Most company knowledge bases are still searched full-text: find documents containing these words. It works when employees know the terminology. It fails when customers write differently than the documentation, when questions involve concepts described in scattered fragments, or when different departments name the same process differently. Semantic search solves exactly this problem—without rewriting documents.
What is an embedding and why it works
#An embedding is a representation of text as a vector of numbers. An embedding model (a neural network trained on a massive corpus) maps each sentence into a multi-dimensional space so that sentences with similar meanings land close together, and those with different meanings farther apart. This isn’t search by hashes or n-grams—it’s the geometry of meaning.

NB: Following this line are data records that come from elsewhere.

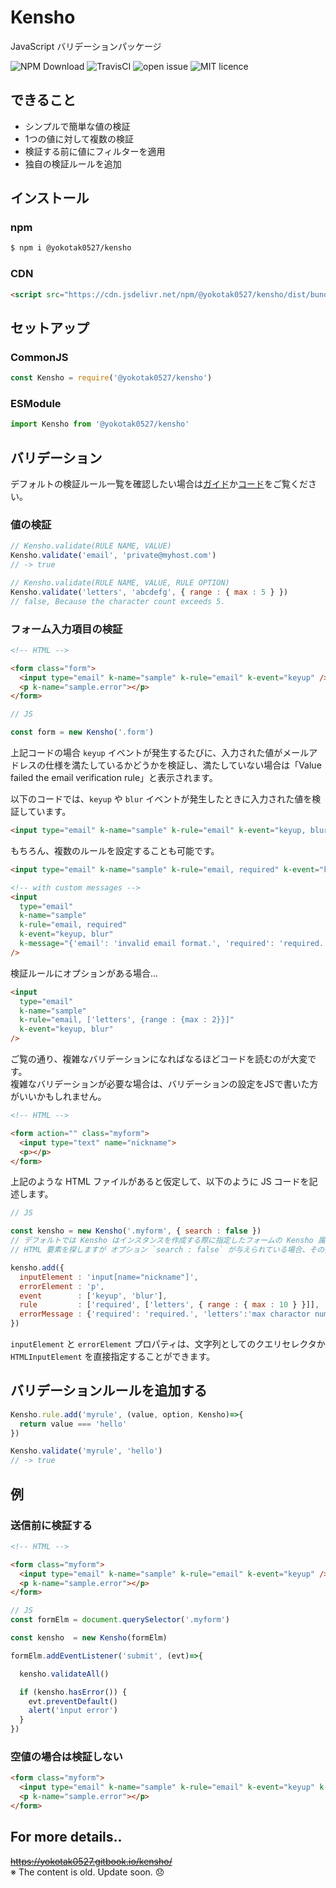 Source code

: # Kensho

JavaScript バリデーションパッケージ

![NPM Download](https://img.shields.io/npm/dt/@yokotak0527/kensho)
![TravisCI](https://travis-ci.org/yokotak0527/kensho.svg?branch=master)
![open issue](https://img.shields.io/github/issues/yokotak0527/kensho)
![MIT licence](https://img.shields.io/github/license/yokotak0527/kensho)

## できること

- シンプルで簡単な値の検証
- 1つの値に対して複数の検証
- 検証する前に値にフィルターを適用
- 独自の検証ルールを追加

## インストール

### npm

```bash
$ npm i @yokotak0527/kensho
```

### CDN

```html
<script src="https://cdn.jsdelivr.net/npm/@yokotak0527/kensho/dist/bundle.iife.min.js"></script>
```

## セットアップ

### CommonJS

```js
const Kensho = require('@yokotak0527/kensho')
```

### ESModule

```js
import Kensho from '@yokotak0527/kensho'
```

## バリデーション

デフォルトの検証ルール一覧を確認したい場合は[ガイド](https://yokotak0527.gitbook.io/kensho/rule/default-rules)か[コード](https://github.com/yokotak0527/kensho/blob/master/src/defaults/rules.ts)をご覧ください。

### 値の検証

```js
// Kensho.validate(RULE NAME, VALUE)
Kensho.validate('email', 'private@myhost.com')
// -> true

// Kensho.validate(RULE NAME, VALUE, RULE OPTION)
Kensho.validate('letters', 'abcdefg', { range : { max : 5 } })
// false, Because the character count exceeds 5.
```

### フォーム入力項目の検証

```html
<!-- HTML -->

<form class="form">
  <input type="email" k-name="sample" k-rule="email" k-event="keyup" />
  <p k-name="sample.error"></p>
</form>
```

```js
// JS

const form = new Kensho('.form')
```

上記コードの場合 `keyup` イベントが発生するたびに、入力された値がメールアドレスの仕様を満たしているかどうかを検証し、満たしていない場合は「Value failed the email verification rule」と表示されます。

以下のコードでは、`keyup` や `blur` イベントが発生したときに入力された値を検証しています。

```html
<input type="email" k-name="sample" k-rule="email" k-event="keyup, blur" />
```

もちろん、複数のルールを設定することも可能です。

```html
<input type="email" k-name="sample" k-rule="email, required" k-event="keyup, blur" />

<!-- with custom messages -->
<input
  type="email"
  k-name="sample"
  k-rule="email, required"
  k-event="keyup, blur"
  k-message="{'email': 'invalid email format.', 'required': 'required.'}"
/>
```

検証ルールにオプションがある場合...

```html
<input
  type="email"
  k-name="sample"
  k-rule="email, ['letters', {range : {max : 2}}]"
  k-event="keyup, blur"
/>
```

ご覧の通り、複雑なバリデーションになればなるほどコードを読むのが大変です。  
複雑なバリデーションが必要な場合は、バリデーションの設定をJSで書いた方がいいかもしれません。

```html
<!-- HTML -->

<form action="" class="myform">
  <input type="text" name="nickname">
  <p></p>
</form>
```

上記のような HTML ファイルがあると仮定して、以下のように JS コードを記述します。

```js
// JS

const kensho = new Kensho('.myform', { search : false })
// デフォルトでは Kensho はインスタンスを作成する際に指定したフォームの Kensho 属性値を持つ
// HTML 要素を探しますが オプション `search : false` が与えられている場合、その操作は行われません。

kensho.add({
  inputElement : 'input[name="nickname"]',
  errorElement : 'p',
  event        : ['keyup', 'blur'],
  rule         : ['required', ['letters', { range : { max : 10 } }]],
  errorMessage : {'required': 'required.', 'letters':'max charactor number is 10.'}
})
```

`inputElement` と `errorElement` プロパティは、文字列としてのクエリセレクタか `HTMLInputElement` を直接指定することができます。

## バリデーションルールを追加する

```js
Kensho.rule.add('myrule', (value, option, Kensho)=>{
  return value === 'hello'
})

Kensho.validate('myrule', 'hello')
// -> true
```

## 例

### 送信前に検証する

```html
<!-- HTML -->

<form class="myform">
  <input type="email" k-name="sample" k-rule="email" k-event="keyup" />
  <p k-name="sample.error"></p>
</form>
```

```js
// JS
const formElm = document.querySelector('.myform')

const kensho  = new Kensho(formElm)

formElm.addEventListener('submit', (evt)=>{

  kensho.validateAll()

  if (kensho.hasError()) {
    evt.preventDefault()
    alert('input error')
  }
})
```

### 空値の場合は検証しない

```html
<form class="myform">
  <input type="email" k-name="sample" k-rule="email" k-event="keyup" k-allowempty />
  <p k-name="sample.error"></p>
</form>
```

## For more details..

~~https://yokotak0527.gitbook.io/kensho/~~  
※ The content is old. Update soon. 😞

Practical effect: the sentence “how to cancel an order” and the sentence “procedure for withdrawing from the contract” end up in neighboring points in space, even though they share no words. A classic full-text search treats these queries as disjoint. A semantic engine treats them as near-synonyms.
Mechanism in brief:
- Each fragment of the knowledge base is converted into an embedding once (during indexing).
- The user’s query is converted into an embedding in real time.
- The engine calculates cosine similarity between the query vector and document vectors.
- Returns fragments with the highest semantic alignment, regardless of the words used.
Embedding models: what we run locally
#The choice of embedding model directly impacts search quality, speed, and whether data leaves your infrastructure at all. Basic security rule: internal content (contracts, procedures, customer data) should be embedded locally before anything goes to an external generative model.
We use BGE-M3 run locally via Ollama. BGE-M3 produces 1024-dimensional vectors, handles multilingualism (including Polish) without translating queries, and runs on a company server’s CPU—no content leaves your network during indexing.
| Model | Dimensions | Languages | Hosting | PII out |
|---|---|---|---|---|
| BGE-M3 (local) | 1024 | multilingual (PL, EN, DE...) | own server | no |
| text-embedding-3-small | 1536 | multilingual | cloud | yes |
| multilingual-e5-large | 1024 | multilingual | own server | no |
| nomic-embed-text | 768 | mainly EN | own server / cloud | option |
When data is confidential or covered by RODO, we choose local hosting. For public content (e.g., product catalogs without personal data), a cloud endpoint is acceptable, provided PII masking is applied before sending.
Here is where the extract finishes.